Output the data below exactly.

▶ [Data for review]

━━━━━━━━━━━━━━━━

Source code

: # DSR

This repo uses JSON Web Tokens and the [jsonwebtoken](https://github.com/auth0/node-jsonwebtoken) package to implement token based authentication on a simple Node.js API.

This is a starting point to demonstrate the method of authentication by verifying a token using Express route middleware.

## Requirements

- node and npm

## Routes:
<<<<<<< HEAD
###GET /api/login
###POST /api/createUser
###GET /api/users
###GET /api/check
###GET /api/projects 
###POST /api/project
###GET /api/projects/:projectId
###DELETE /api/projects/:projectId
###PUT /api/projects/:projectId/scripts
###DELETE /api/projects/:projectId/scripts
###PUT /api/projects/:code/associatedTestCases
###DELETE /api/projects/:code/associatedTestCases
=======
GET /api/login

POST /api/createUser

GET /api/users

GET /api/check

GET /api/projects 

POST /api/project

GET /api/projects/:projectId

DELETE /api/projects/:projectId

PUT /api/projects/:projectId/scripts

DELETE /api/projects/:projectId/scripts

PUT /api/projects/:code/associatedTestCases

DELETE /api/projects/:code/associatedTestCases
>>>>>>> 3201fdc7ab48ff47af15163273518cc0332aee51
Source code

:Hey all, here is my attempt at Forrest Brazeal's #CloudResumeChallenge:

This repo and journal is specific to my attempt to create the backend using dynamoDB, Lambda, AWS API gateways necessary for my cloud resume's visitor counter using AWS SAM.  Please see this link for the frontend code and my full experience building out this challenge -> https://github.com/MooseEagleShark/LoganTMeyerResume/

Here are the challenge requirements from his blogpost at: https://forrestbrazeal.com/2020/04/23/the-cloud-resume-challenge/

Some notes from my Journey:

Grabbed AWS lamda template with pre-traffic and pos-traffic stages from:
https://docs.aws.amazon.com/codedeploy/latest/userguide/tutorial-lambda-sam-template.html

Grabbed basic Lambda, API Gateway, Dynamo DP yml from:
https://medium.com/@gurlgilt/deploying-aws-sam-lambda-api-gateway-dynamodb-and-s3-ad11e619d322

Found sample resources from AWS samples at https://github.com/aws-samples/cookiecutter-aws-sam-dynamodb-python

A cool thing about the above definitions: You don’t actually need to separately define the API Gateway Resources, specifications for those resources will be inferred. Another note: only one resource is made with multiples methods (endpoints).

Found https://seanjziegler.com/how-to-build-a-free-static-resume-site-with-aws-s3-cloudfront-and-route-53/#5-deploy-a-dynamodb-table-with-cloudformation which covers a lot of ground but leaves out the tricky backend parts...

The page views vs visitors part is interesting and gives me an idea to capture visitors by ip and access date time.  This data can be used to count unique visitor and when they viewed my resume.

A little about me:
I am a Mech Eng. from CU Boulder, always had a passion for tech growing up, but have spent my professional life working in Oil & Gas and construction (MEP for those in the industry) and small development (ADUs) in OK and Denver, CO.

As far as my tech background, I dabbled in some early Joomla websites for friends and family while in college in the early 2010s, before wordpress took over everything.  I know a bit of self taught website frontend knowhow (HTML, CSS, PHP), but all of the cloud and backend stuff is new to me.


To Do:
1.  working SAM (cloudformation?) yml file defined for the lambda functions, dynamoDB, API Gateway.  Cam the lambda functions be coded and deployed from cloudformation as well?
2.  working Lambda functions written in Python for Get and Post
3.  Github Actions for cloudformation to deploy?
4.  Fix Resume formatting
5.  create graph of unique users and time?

━━━━━━━━━━━━━━━━

▶ [Exercise response]
Source code

: # DSR

This repo uses JSON Web Tokens and the [jsonwebtoken](https://github.com/auth0/node-jsonwebtoken) package to implement token based authentication on a simple Node.js API.

This is a starting point to demonstrate the method of authentication by verifying a token using Express route middleware.

## Requirements

- node and npm

## Routes:
<<<<<<< HEAD
###GET /api/login
###POST /api/createUser
###GET /api/users
###GET /api/check
###GET /api/projects 
###POST /api/project
###GET /api/projects/:projectId
###DELETE /api/projects/:projectId
###PUT /api/projects/:projectId/scripts
###DELETE /api/projects/:projectId/scripts
###PUT /api/projects/:code/associatedTestCases
###DELETE /api/projects/:code/associatedTestCases
=======
GET /api/login

POST /api/createUser

GET /api/users

GET /api/check

GET /api/projects 

POST /api/project

GET /api/projects/:projectId

DELETE /api/projects/:projectId

PUT /api/projects/:projectId/scripts

DELETE /api/projects/:projectId/scripts

PUT /api/projects/:code/associatedTestCases

DELETE /api/projects/:code/associatedTestCases
>>>>>>> 3201fdc7ab48ff47af15163273518cc0332aee51
Source code

:Hey all, here is my attempt at Forrest Brazeal's #CloudResumeChallenge:

This repo and journal is specific to my attempt to create the backend using dynamoDB, Lambda, AWS API gateways necessary for my cloud resume's visitor counter using AWS SAM.  Please see this link for the frontend code and my full experience building out this challenge -> https://github.com/MooseEagleShark/LoganTMeyerResume/

Here are the challenge requirements from his blogpost at: https://forrestbrazeal.com/2020/04/23/the-cloud-resume-challenge/

Some notes from my Journey:

Grabbed AWS lamda template with pre-traffic and pos-traffic stages from:
https://docs.aws.amazon.com/codedeploy/latest/userguide/tutorial-lambda-sam-template.html

Grabbed basic Lambda, API Gateway, Dynamo DP yml from:
https://medium.com/@gurlgilt/deploying-aws-sam-lambda-api-gateway-dynamodb-and-s3-ad11e619d322

Found sample resources from AWS samples at https://github.com/aws-samples/cookiecutter-aws-sam-dynamodb-python

A cool thing about the above definitions: You don’t actually need to separately define the API Gateway Resources, specifications for those resources will be inferred. Another note: only one resource is made with multiples methods (endpoints).

Found https://seanjziegler.com/how-to-build-a-free-static-resume-site-with-aws-s3-cloudfront-and-route-53/#5-deploy-a-dynamodb-table-with-cloudformation which covers a lot of ground but leaves out the tricky backend parts...

The page views vs visitors part is interesting and gives me an idea to capture visitors by ip and access date time.  This data can be used to count unique visitor and when they viewed my resume.

A little about me:
I am a Mech Eng. from CU Boulder, always had a passion for tech growing up, but have spent my professional life working in Oil & Gas and construction (MEP for those in the industry) and small development (ADUs) in OK and Denver, CO.

As far as my tech background, I dabbled in some early Joomla websites for friends and family while in college in the early 2010s, before wordpress took over everything.  I know a bit of self taught website frontend knowhow (HTML, CSS, PHP), but all of the cloud and backend stuff is new to me.


To Do:
1.  working SAM (cloudformation?) yml file defined for the lambda functions, dynamoDB, API Gateway.  Cam the lambda functions be coded and deployed from cloudformation as well?
2.  working Lambda functions written in Python for Get and Post
3.  Github Actions for cloudformation to deploy?
4.  Fix Resume formatting
5.  create graph of unique users and time?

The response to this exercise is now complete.